This article will answer the following questions:
- What are the major IT risks that can cause disruption in our business?
- Is testing essential for continuity management?
- What levels of preparedness are there?
- What are best practises to back-up our systems?
- How often should we back-up our systems?
- What is a Recovery Point Objective (RPO)?
- Is a business impact assessment useful for our company?
- How do I develop a Disaster Recovery Plan (DRP)?
- Who should I involve in creating a DRP?
Risk Part IV: Business Continuity Management
In an ideal world, the IT cybersecurity manager will know the major of continuity risks a company faces and will have preparations in place to make sure nothing that disrupts critical processes ever happens. But if a disaster does occur, the cybersecurity manager needs a plan for that as well. We’re covering business continuity management in this chapter from a cybersecurity angle. The cybersecurity manager won’t be alone and should cooperate with other business units to cover other types of continuity risks besides cybersecurity.

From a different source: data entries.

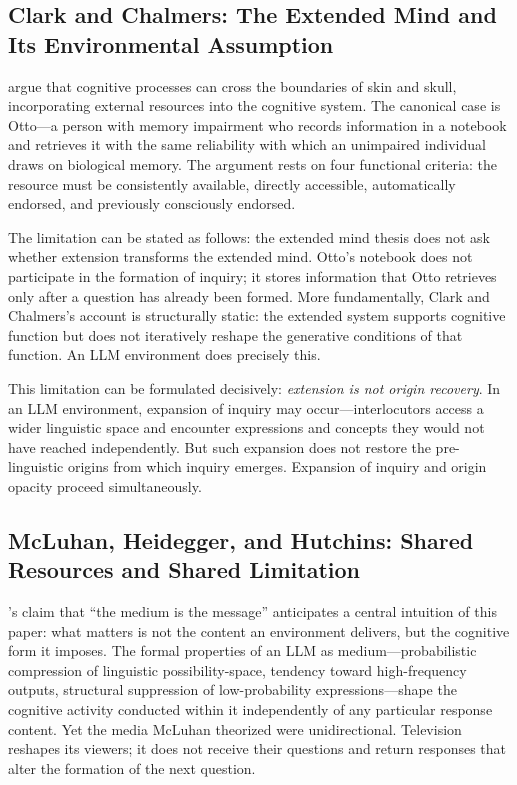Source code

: \documentclass[12pt]{article}
\begin{document}
\subsection{Clark and Chalmers: The Extended Mind and Its Environmental Assumption}

\citet{clark1998} argue that cognitive processes can cross the boundaries of skin and skull, incorporating external resources into the cognitive system. The canonical case is Otto---a person with memory impairment who records information in a notebook and retrieves it with the same reliability with which an unimpaired individual draws on biological memory. The argument rests on four functional criteria: the resource must be consistently available, directly accessible, automatically endorsed, and previously consciously endorsed.

The limitation can be stated as follows: the extended mind thesis does not ask whether extension transforms the extended mind. Otto's notebook does not participate in the formation of inquiry; it stores information that Otto retrieves only after a question has already been formed. More fundamentally, Clark and Chalmers's account is structurally static: the extended system supports cognitive function but does not iteratively reshape the generative conditions of that function. An LLM environment does precisely this.

This limitation can be formulated decisively: \emph{extension is not origin recovery}. In an LLM environment, expansion of inquiry may occur---interlocutors access a wider linguistic space and encounter expressions and concepts they would not have reached independently. But such expansion does not restore the pre-linguistic origins from which inquiry emerges. Expansion of inquiry and origin opacity proceed simultaneously.

\subsection{McLuhan, Heidegger, and Hutchins: Shared Resources and Shared Limitation}

\citet{mcluhan1964}'s claim that ``the medium is the message'' anticipates a central intuition of this paper: what matters is not the content an environment delivers, but the cognitive form it imposes. The formal properties of an LLM as medium---probabilistic compression of linguistic possibility-space, tendency toward high-frequency outputs, structural suppression of low-probability expressions---shape the cognitive activity conducted within it independently of any particular response content. Yet the media McLuhan theorized were unidirectional. Television reshapes its viewers; it does not receive their questions and return responses that alter the formation of the next question.
\end{document}
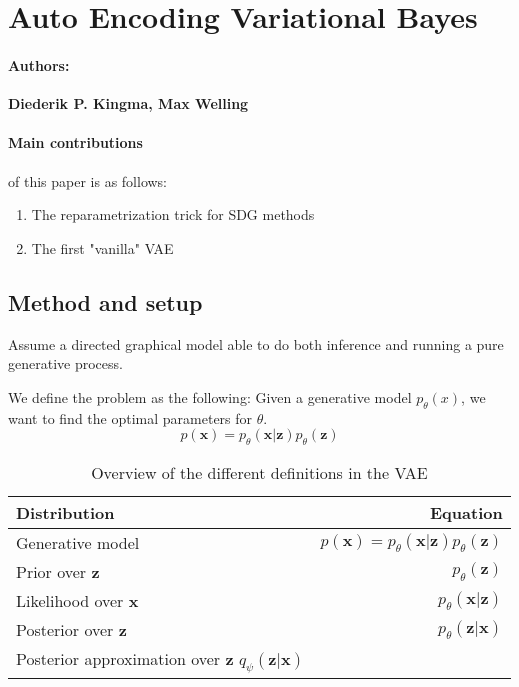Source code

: \section{Auto Encoding Variational Bayes}
\paragraph{Authors:} \textbf{Diederik P. Kingma, Max Welling} \cite{kingma_auto-encoding_2014}

\paragraph{Main contributions} of this paper is as follows:
\begin{enumerate}
    \item The reparametrization trick for SDG methods
    \item The first "vanilla" VAE
\end{enumerate}

\subsection{Method and setup}

Assume a directed graphical model able to do both inference and running a pure generative process. 

We define the problem as the following: 
Given a generative model $p_\theta(x)$, we want to find the optimal parameters for $\theta$. 
\begin{equation}
    p(\mathbf{x}) = p_\theta(\mathbf{x}|\mathbf{z}) p_\theta(\mathbf{z})
    \label{eq:vae-generative}
\end{equation}



\begin{table}
    \label{tab:}
    \centering
    \begin{tabular}{l|r}
      
        Distribution & Equation  \\
        \hline
        Generative model & 
        \(p(\mathbf{x}) = p_\theta(\mathbf{x}|\mathbf{z}) p_\theta(\mathbf{z})\)
        \\
        Prior over \(\mathbf{z}\) &
        \(p_\theta(\mathbf{z})\) 
        \\
        Likelihood over \(\mathbf{x}\) & 
        \( p_\theta(\mathbf{x}|\mathbf{z}) \)
        \\
        Posterior over \(\mathbf{z}\) & 
        \(p_\theta(\mathbf{z}|\mathbf{x})\)
        \\ 
        Posterior approximation over \(\mathbf{z}\) 
        \(q_\psi(\mathbf{z}|\mathbf{x})\)
    \end{tabular}
    
    \caption{Overview of the different definitions in the VAE}
\end{table}

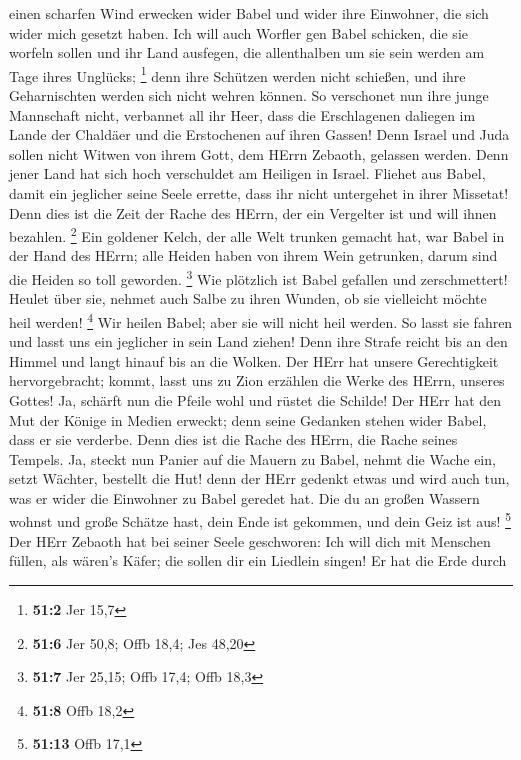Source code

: einen scharfen Wind erwecken wider Babel und wider ihre Einwohner, die
sich wider mich gesetzt haben.  Ich will auch Worfler gen
Babel schicken, die sie worfeln sollen und ihr Land ausfegen, die
allenthalben um sie sein werden am Tage ihres Unglücks; \footnote{\textbf{51:2}
  Jer 15,7}  denn ihre Schützen werden nicht schießen, und
ihre Geharnischten werden sich nicht wehren können. So verschonet nun
ihre junge Mannschaft nicht, verbannet all ihr Heer,  dass
die Erschlagenen daliegen im Lande der Chaldäer und die Erstochenen auf
ihren Gassen!  Denn Israel und Juda sollen nicht Witwen von
ihrem Gott, dem HErrn Zebaoth, gelassen werden. Denn jener Land hat sich
hoch verschuldet am Heiligen in Israel.  Fliehet aus Babel,
damit ein jeglicher seine Seele errette, dass ihr nicht untergehet in
ihrer Missetat! Denn dies ist die Zeit der Rache des HErrn, der ein
Vergelter ist und will ihnen bezahlen. \footnote{\textbf{51:6} Jer 50,8;
  Offb 18,4; Jes 48,20}  Ein goldener Kelch, der alle Welt
trunken gemacht hat, war Babel in der Hand des HErrn; alle Heiden haben
von ihrem Wein getrunken, darum sind die Heiden so toll geworden.
\footnote{\textbf{51:7} Jer 25,15; Offb 17,4; Offb 18,3} 
Wie plötzlich ist Babel gefallen und zerschmettert! Heulet über sie,
nehmet auch Salbe zu ihren Wunden, ob sie vielleicht möchte heil werden!
\footnote{\textbf{51:8} Offb 18,2}  Wir heilen Babel; aber
sie will nicht heil werden. So lasst sie fahren und lasst uns ein
jeglicher in sein Land ziehen! Denn ihre Strafe reicht bis an den Himmel
und langt hinauf bis an die Wolken.  Der HErr hat unsere
Gerechtigkeit hervorgebracht; kommt, lasst uns zu Zion erzählen die
Werke des HErrn, unseres Gottes!  Ja, schärft nun die
Pfeile wohl und rüstet die Schilde! Der HErr hat den Mut der Könige in
Medien erweckt; denn seine Gedanken stehen wider Babel, dass er sie
verderbe. Denn dies ist die Rache des HErrn, die Rache seines Tempels.
 Ja, steckt nun Panier auf die Mauern zu Babel, nehmt die
Wache ein, setzt Wächter, bestellt die Hut! denn der HErr gedenkt etwas
und wird auch tun, was er wider die Einwohner zu Babel geredet hat.
 Die du an großen Wassern wohnst und große Schätze hast,
dein Ende ist gekommen, und dein Geiz ist aus! \footnote{\textbf{51:13}
  Offb 17,1}  Der HErr Zebaoth hat bei seiner Seele
geschworen: Ich will dich mit Menschen füllen, als wären's Käfer; die
sollen dir ein Liedlein singen!  Er hat die Erde durch
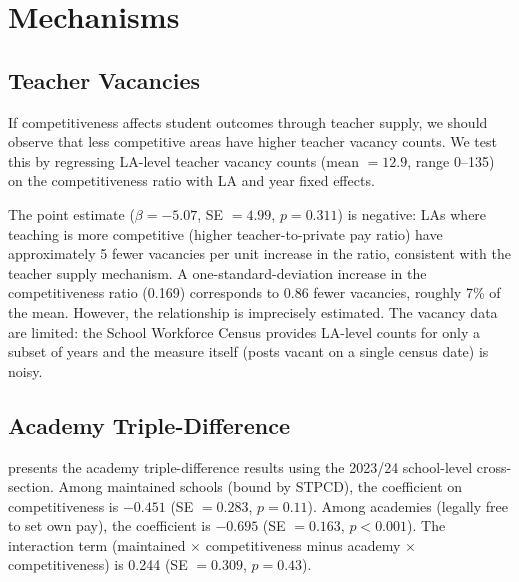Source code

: \documentclass[12pt]{article}
\begin{document}
\section{Mechanisms}

\subsection{Teacher Vacancies}

If competitiveness affects student outcomes through teacher supply, we should observe that less competitive areas have higher teacher vacancy counts. We test this by regressing LA-level teacher vacancy counts (mean $= 12.9$, range 0--135) on the competitiveness ratio with LA and year fixed effects.

The point estimate ($\beta = -5.07$, SE $= 4.99$, $p = 0.311$) is negative: LAs where teaching is more competitive (higher teacher-to-private pay ratio) have approximately 5 fewer vacancies per unit increase in the ratio, consistent with the teacher supply mechanism. A one-standard-deviation increase in the competitiveness ratio (0.169) corresponds to 0.86 fewer vacancies, roughly 7\% of the mean. However, the relationship is imprecisely estimated. The vacancy data are limited: the School Workforce Census provides LA-level counts for only a subset of years and the measure itself (posts vacant on a single census date) is noisy.

\subsection{Academy Triple-Difference}

 presents the academy triple-difference results using the 2023/24 school-level cross-section. Among maintained schools (bound by STPCD), the coefficient on competitiveness is $-0.451$ (SE $= 0.283$, $p = 0.11$). Among academies (legally free to set own pay), the coefficient is $-0.695$ (SE $= 0.163$, $p < 0.001$). The interaction term (maintained $\times$ competitiveness minus academy $\times$ competitiveness) is 0.244 (SE $= 0.309$, $p = 0.43$).
\end{document}
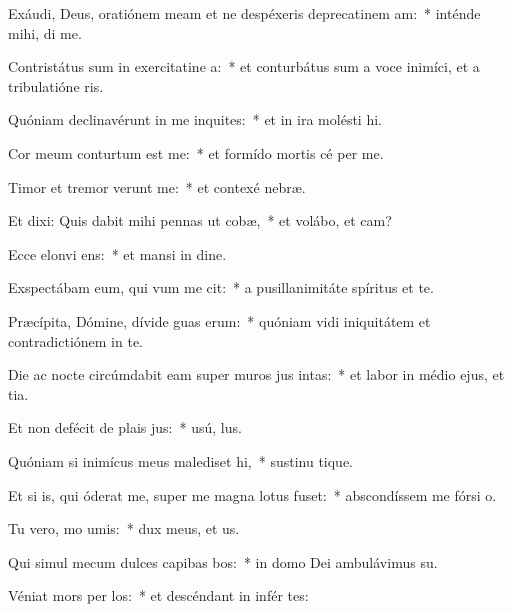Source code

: \item Exáudi, Deus, oratiónem meam et ne despéxeris deprecatinem am:~* inténde mihi,  di me.
\item Contristátus sum in exercitatine a:~* et conturbátus sum a voce inimíci, et a tribulatióne ris.
\item Quóniam declinavérunt in me inquites:~* et in ira molésti  hi.
\item Cor meum conturtum est  me:~* et formído mortis cé per me.
\item Timor et tremor verunt  me:~* et contexé  nebræ.
\item Et dixi: Quis dabit mihi pennas ut cobæ,~* et volábo, et cam?
\item Ecce elonvi ens:~* et mansi in dine.
\item Exspectábam eum, qui vum me cit:~* a pusillanimitáte spíritus et te.
\item Præcípita, Dómine, dívide guas erum:~* quóniam vidi iniquitátem et contradictiónem in te.
\item Die ac nocte circúmdabit eam super muros jus intas:~* et labor in médio ejus, et tia.
\item Et non defécit de plais jus:~* usú,  lus.
\item Quóniam si inimícus meus malediset hi,~* sustinu tique.
\item Et si is, qui óderat me, super me magna lotus fuset:~* abscondíssem me fórsi  o.
\item Tu vero, mo umis:~* dux meus, et  us.
\item Qui simul mecum dulces capibas bos:~* in domo Dei ambulávimus  su.
\item Véniat mors per los:~* et descéndant in infér tes:
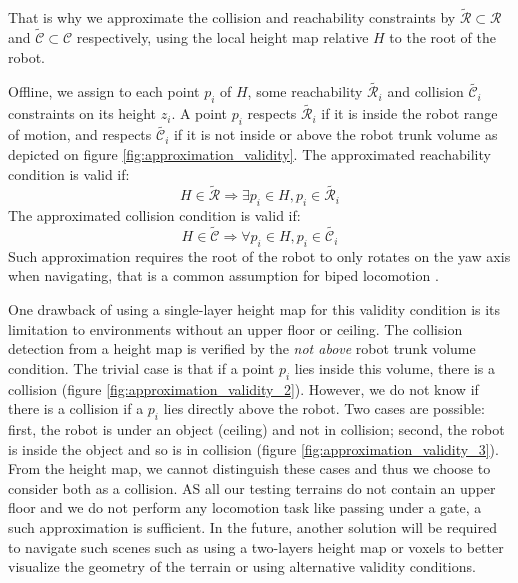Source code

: That is why we approximate the collision and reachability constraints by $\tilde{\mathcal{R}} \subset \mathcal{R}$ and $\tilde{\mathcal{C}} \subset \mathcal{C}$ respectively, using the local height map relative $H$ to the root of the robot.

Offline, we assign to each point $p_i$ of $H$, some reachability $\tilde{\mathcal{R}_i}$ and collision $\tilde{\mathcal{C}_i}$ constraints on its height $z_i$. 
A point $p_i$ respects $\tilde{\mathcal{R}_i}$ if it is inside the robot range of motion, and respects $\tilde{\mathcal{C}_i}$ if it is not inside or above the robot trunk volume as depicted on figure \ref{fig:approximation_validity}. 
The approximated reachability condition is valid if:
\begin{equation}
    H \in \tilde{\mathcal{R}} \Rightarrow \exists p_i \in H, p_i \in \tilde{\mathcal{R}_i}
\end{equation}
The approximated collision condition is valid if:
\begin{equation}
    H \in \tilde{\mathcal{C}} \Rightarrow \forall p_i \in H, p_i \in \tilde{\mathcal{C}_i}
\end{equation}
Such approximation requires the root of the robot to only rotates on the yaw axis when navigating, that is a common assumption for biped locomotion \cite{deits2014FootPlanMI}.

One drawback of using a single-layer height map for this validity condition is its limitation to environments without an upper floor or ceiling.
The collision detection from a height map is verified by the \textit{not above} robot trunk volume condition. 
The trivial case is that if a point $p_i$ lies inside this volume, there is a collision (figure \ref{fig:approximation_validity_2}). However, we do not know if there is a collision if a $p_i$ lies directly above the robot. 
Two cases are possible: first, the robot is under an object (ceiling) and not in collision; second, the robot is inside the object and so is in collision (figure \ref{fig:approximation_validity_3}).
From the height map, we cannot distinguish these cases and thus we choose to consider both as a collision.
AS all our testing terrains do not contain an upper floor and we do not perform any locomotion task like passing under a gate, a such approximation is sufficient. 
In the future, another solution will be required to navigate such scenes such as using a two-layers height map or voxels to better visualize the geometry of the terrain or using alternative validity conditions.

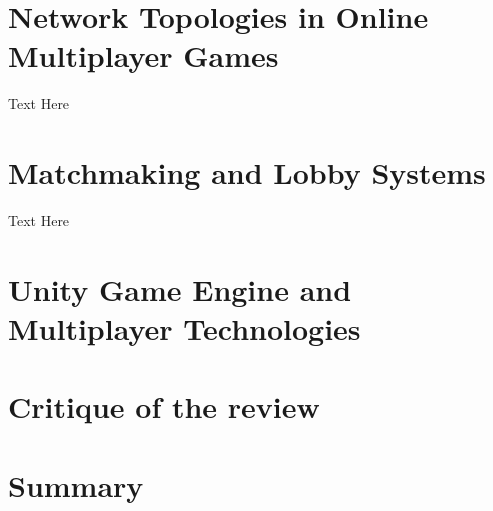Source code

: \section{Network Topologies in Online Multiplayer Games }

Text Here

\section{Matchmaking and Lobby Systems}

Text Here

\section{Unity Game Engine and Multiplayer Technologies}

\section{Critique of the review} %


\section{Summary} 

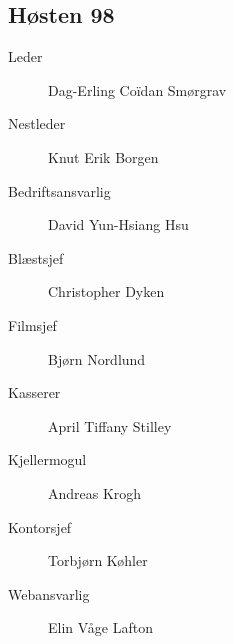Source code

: {\begin{minipage}{0.6\textwidth}
\subsection*{Høsten 98}

\begin{description}
	\item[Leder] Dag-Erling Coïdan Smørgrav
	\item[Nestleder] Knut Erik Borgen
	\item[Bedriftsansvarlig] David Yun-Hsiang Hsu
	\item[Blæstsjef] Christopher Dyken
	\item[Filmsjef] Bjørn Nordlund
	\item[Kasserer] April Tiffany Stilley
	\item[Kjellermogul] Andreas Krogh
	\item[Kontorsjef] Torbjørn Køhler
	\item[Webansvarlig] Elin Våge Lafton
\end{description}
\end{minipage}
}


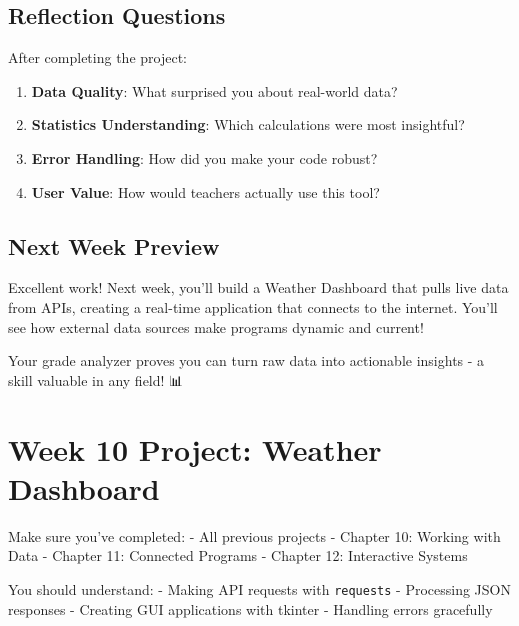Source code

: \documentclass[
  letterpaper,
  DIV=11,
  numbers=noendperiod,
  oneside]{scrreprt}
\providecommand{\tightlist}{%
  \setlength{\itemsep}{0pt}\setlength{\parskip}{0pt}}\usepackage{longtable,booktabs,array}
\begin{document}
\section{Reflection Questions}\label{reflection-questions-8}

After completing the project:

\begin{enumerate}
\def\labelenumi{\arabic{enumi}.}
\tightlist
\item
  \textbf{Data Quality}: What surprised you about real-world data?
\item
  \textbf{Statistics Understanding}: Which calculations were most
  insightful?
\item
  \textbf{Error Handling}: How did you make your code robust?
\item
  \textbf{User Value}: How would teachers actually use this tool?
\end{enumerate}

\section{Next Week Preview}\label{next-week-preview-6}

Excellent work! Next week, you'll build a Weather Dashboard that pulls
live data from APIs, creating a real-time application that connects to
the internet. You'll see how external data sources make programs dynamic
and current!

Your grade analyzer proves you can turn raw data into actionable
insights - a skill valuable in any field! 📊

\chapter{Week 10 Project: Weather
Dashboard}\label{sec-project-weather-app}

\begin{tcolorbox}[enhanced jigsaw, opacityback=0, colback=white, colframe=quarto-callout-important-color-frame, breakable, titlerule=0mm, coltitle=black, rightrule=.15mm, colbacktitle=quarto-callout-important-color!10!white, left=2mm, bottomtitle=1mm, bottomrule=.15mm, title=\textcolor{quarto-callout-important-color}{\faExclamation}\hspace{0.5em}{Before You Start}, opacitybacktitle=0.6, toptitle=1mm, leftrule=.75mm, arc=.35mm, toprule=.15mm]

Make sure you've completed: - All previous projects - Chapter 10:
Working with Data - Chapter 11: Connected Programs - Chapter 12:
Interactive Systems

You should understand: - Making API requests with \texttt{requests} -
Processing JSON responses - Creating GUI applications with tkinter -
Handling errors gracefully

\end{tcolorbox}
\end{document}
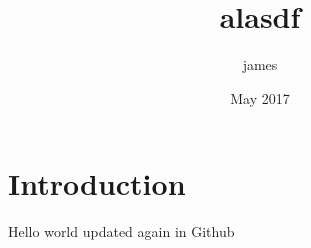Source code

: \documentclass{article}
\title{alasdf}
\author{james }
\date{May 2017}
\begin{document}
\maketitle

\section{Introduction}

Hello world updated again in Github
\end{document}
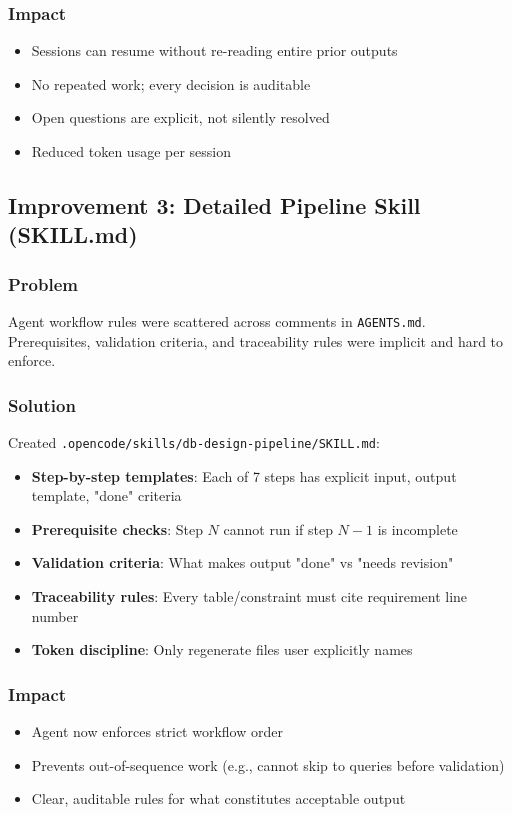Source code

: \documentclass[12pt,a4paper]{article}
\begin{document}
\subsubsection{Impact}
\begin{itemize}
    \item Sessions can resume without re-reading entire prior outputs
    \item No repeated work; every decision is auditable
    \item Open questions are explicit, not silently resolved
    \item Reduced token usage per session
\end{itemize}

\subsection{Improvement 3: Detailed Pipeline Skill (SKILL.md)}

\subsubsection{Problem}
Agent workflow rules were scattered across comments in \texttt{AGENTS.md}. Prerequisites, validation criteria, and traceability rules were implicit and hard to enforce.

\subsubsection{Solution}
Created \texttt{.opencode/skills/db-design-pipeline/SKILL.md}:

\begin{itemize}
    \item \textbf{Step-by-step templates}: Each of 7 steps has explicit input, output template, "done" criteria
    \item \textbf{Prerequisite checks}: Step $N$ cannot run if step $N-1$ is incomplete
    \item \textbf{Validation criteria}: What makes output "done" vs "needs revision"
    \item \textbf{Traceability rules}: Every table/constraint must cite requirement line number
    \item \textbf{Token discipline}: Only regenerate files user explicitly names
\end{itemize}

\subsubsection{Impact}
\begin{itemize}
    \item Agent now enforces strict workflow order
    \item Prevents out-of-sequence work (e.g., cannot skip to queries before validation)
    \item Clear, auditable rules for what constitutes acceptable output
\end{itemize}
\end{document}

Planning for those disasters is also known as business continuity management, the high-level planning for how to recover, restore normalcy, and minimise the loss after a serious incident. For instance, if you’re running a factory and there’s a flood, you might have to pause production for a week. That’s major. Water damage might be one risk; fire might be another. Of course, these types of disaster are improbable, depending on where your business is located.
Most companies, however, face the risk of an IT problem disrupting their factories or core processes. Most businesses depend on IT running smoothly. That means computers, chips, software, networks—even the flow of money depends on everything working in concert. The question is, when something major disrupts IT and, in turn, interrupts critical production and processes, how will you react, minimise the loss, and restore operations to normal? And what preparations can be made to make sure nothing like that happens?
The simplest scenario that affects just about every business would be a communications breakdown. As we know, almost every company is using the cloud. This means that if a factory is up and running, it’s connected to the cloud, and it’s business processes depend on the cloud. What happens when there’s no network? It can’t help but disrupt some part of the business.
Business continuity management requires looking at a number of different pieces: the network connecting the offices, the production sites, and the data centre or cloud are the obvious ones, but not the only ones. Another curious area to focus on is the domain name system (DNS). This is usually critical to everything happening inside networks. If the DNS fails or someone takes it down, the systems cannot resolve host names. They cannot find each other unless they are using an IP address for connecting. Similar systemic dependencies exist in most IT environments. The key is to identify single points of failure and build redundancy to counter scenarios that could bring business down to its knees.
In a perfect world, the cybersecurity manager would have a budget to cover double and triple backups or to run a redundant server for all systems. Few do. cybersecurity managers have to at least cover the critical functions; the difficulty lies in knowing which parts are critical.
Testing Is Essential
IT continuity management requires preparation, planning, testing, practising, and updating. A lot of companies focus on the plans but neglect the testing and practising parts because they’re harder and more expensive. But without testing, the company has no assurance that the backup plan actually works. Without practice, people won’t have the skills and experience to do what’s necessary to get everything back online in the event of a disaster.
It’s not unusual for a company to sink a million dollars into redundancy and backup hardware, or even establish a secondary disaster recovery site for IT, without ever testing the system. Will it work if something happens? No one knows.
We’ve seen numerous examples where a company had a primary processing site and a secondary site—a hot site and a cold site—and they never tried to switch over and operate it from the other side. If they don’t even know if it works, what is the point?
Levels of Preparedness
Disaster recovery preparedness exists on a spectrum; at the lowest level, the company does not have any redundancy. Everything’s running on one site, and that’s it. If a system or network goes down, they’re pretty much sunk and forced to recover any way they can. Quite often, this level of preparedness makes recovery slower; perhaps it takes a few days to get everything back on track.
The second level of preparation is to have some level of replication in place, like a cold site that holds data from the systems in a separate physical location or even in the cloud. Then, if there is an event, the other system can be brought to life, and network traffic can be routed to that new site. Ideally, systems can be brought back online in a relatively short amount of time, probably within a day or so.